Ma qualcosa si salva, sempre. I fagiolini e melanzane grigliate sono più che onesti, le insalate hanno un je ne sais quoi de plastique, ma non sono tanto peggio di quelle confezionate dei supermercati. Il cous cous è piacevole, le patate al forno buone. Tiriamo le prime somme: con dieci euro a testa, in un locale di qualità medio-bassa, chiudendo gli occhi sulla carne (ma chiusi proprio forte), con le verdure del buffet ci siamo saziati. Mangiare verdura in pausa pranzo, forse è scontato dirlo, è una buona scelta. Economica, leggera, e senza il rischio di brutte sorprese se non i filini di spinaci tra i denti. In alternativa il cous cous, che aveva meno litri di olio rispetto agli altri primi.Il giorno seguente battezziamo un bar del Quadrilatero di Bologna che espone in vetrina panini e foto di primi. Tentiamo la sorte (giochiamo ad harakiri con la sorte, più che altro) e ordiniamo una tagliatella e una lasagna.

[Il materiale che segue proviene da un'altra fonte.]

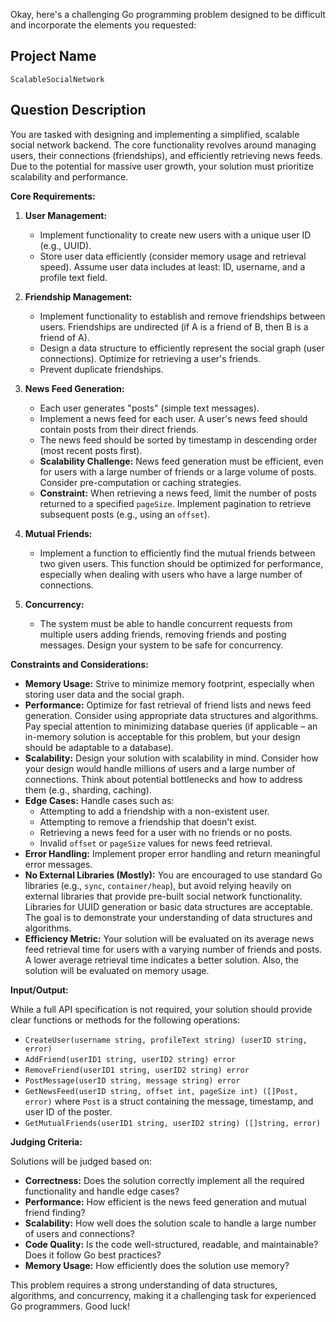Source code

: Okay, here's a challenging Go programming problem designed to be difficult and incorporate the elements you requested:

## Project Name

`ScalableSocialNetwork`

## Question Description

You are tasked with designing and implementing a simplified, scalable social network backend. The core functionality revolves around managing users, their connections (friendships), and efficiently retrieving news feeds. Due to the potential for massive user growth, your solution must prioritize scalability and performance.

**Core Requirements:**

1.  **User Management:**
    *   Implement functionality to create new users with a unique user ID (e.g., UUID).
    *   Store user data efficiently (consider memory usage and retrieval speed).  Assume user data includes at least: ID, username, and a profile text field.

2.  **Friendship Management:**
    *   Implement functionality to establish and remove friendships between users.  Friendships are undirected (if A is a friend of B, then B is a friend of A).
    *   Design a data structure to efficiently represent the social graph (user connections).  Optimize for retrieving a user's friends.
    *   Prevent duplicate friendships.

3.  **News Feed Generation:**
    *   Each user generates "posts" (simple text messages).
    *   Implement a news feed for each user.  A user's news feed should contain posts from their direct friends.
    *   The news feed should be sorted by timestamp in descending order (most recent posts first).
    *   **Scalability Challenge:**  News feed generation must be efficient, even for users with a large number of friends or a large volume of posts.  Consider pre-computation or caching strategies.
    *   **Constraint:** When retrieving a news feed, limit the number of posts returned to a specified `pageSize`.  Implement pagination to retrieve subsequent posts (e.g., using an `offset`).

4.  **Mutual Friends:**
    *   Implement a function to efficiently find the mutual friends between two given users.  This function should be optimized for performance, especially when dealing with users who have a large number of connections.

5. **Concurrency:**
   * The system must be able to handle concurrent requests from multiple users adding friends, removing friends and posting messages. Design your system to be safe for concurrency.

**Constraints and Considerations:**

*   **Memory Usage:** Strive to minimize memory footprint, especially when storing user data and the social graph.
*   **Performance:** Optimize for fast retrieval of friend lists and news feed generation.  Consider using appropriate data structures and algorithms. Pay special attention to minimizing database queries (if applicable – an in-memory solution is acceptable for this problem, but your design should be adaptable to a database).
*   **Scalability:** Design your solution with scalability in mind.  Consider how your design would handle millions of users and a large number of connections.  Think about potential bottlenecks and how to address them (e.g., sharding, caching).
*   **Edge Cases:** Handle cases such as:
    *   Attempting to add a friendship with a non-existent user.
    *   Attempting to remove a friendship that doesn't exist.
    *   Retrieving a news feed for a user with no friends or no posts.
    *   Invalid `offset` or `pageSize` values for news feed retrieval.
*   **Error Handling:** Implement proper error handling and return meaningful error messages.
*   **No External Libraries (Mostly):** You are encouraged to use standard Go libraries (e.g., `sync`, `container/heap`), but avoid relying heavily on external libraries that provide pre-built social network functionality. Libraries for UUID generation or basic data structures are acceptable.  The goal is to demonstrate your understanding of data structures and algorithms.
*   **Efficiency Metric:** Your solution will be evaluated on its average news feed retrieval time for users with a varying number of friends and posts. A lower average retrieval time indicates a better solution. Also, the solution will be evaluated on memory usage.

**Input/Output:**

While a full API specification is not required, your solution should provide clear functions or methods for the following operations:

*   `CreateUser(username string, profileText string) (userID string, error)`
*   `AddFriend(userID1 string, userID2 string) error`
*   `RemoveFriend(userID1 string, userID2 string) error`
*   `PostMessage(userID string, message string) error`
*   `GetNewsFeed(userID string, offset int, pageSize int) ([]Post, error)` where `Post` is a struct containing the message, timestamp, and user ID of the poster.
*   `GetMutualFriends(userID1 string, userID2 string) ([]string, error)`

**Judging Criteria:**

Solutions will be judged based on:

*   **Correctness:**  Does the solution correctly implement all the required functionality and handle edge cases?
*   **Performance:**  How efficient is the news feed generation and mutual friend finding?
*   **Scalability:**  How well does the solution scale to handle a large number of users and connections?
*   **Code Quality:**  Is the code well-structured, readable, and maintainable?  Does it follow Go best practices?
*   **Memory Usage:** How efficiently does the solution use memory?

This problem requires a strong understanding of data structures, algorithms, and concurrency, making it a challenging task for experienced Go programmers. Good luck!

Nel dubbio meglio un panino
Arrivano i piatti che abbiamo ordinato. Il cameriere si premura di farci sapere che la sfoglia non è tirata al momento. L’aspetto non è male: gratinata sopra, almeno cinque strati, la quantità della besciamella è giusta. Industriali sì, ma poteva andare peggio. Daniele invece mi parla delle sue tagliatelle come "udon al ragù, ed è quasi un complimento”. La morale di questa storia è che era meglio ordinare un panino. Qui il pranzo, due primi e due birre piccole, ci è costato ventiquattro euro di microonde e prodotti surgelati. Lo chef ribadisce il consiglio: panini. Evitando quelli con la maionese.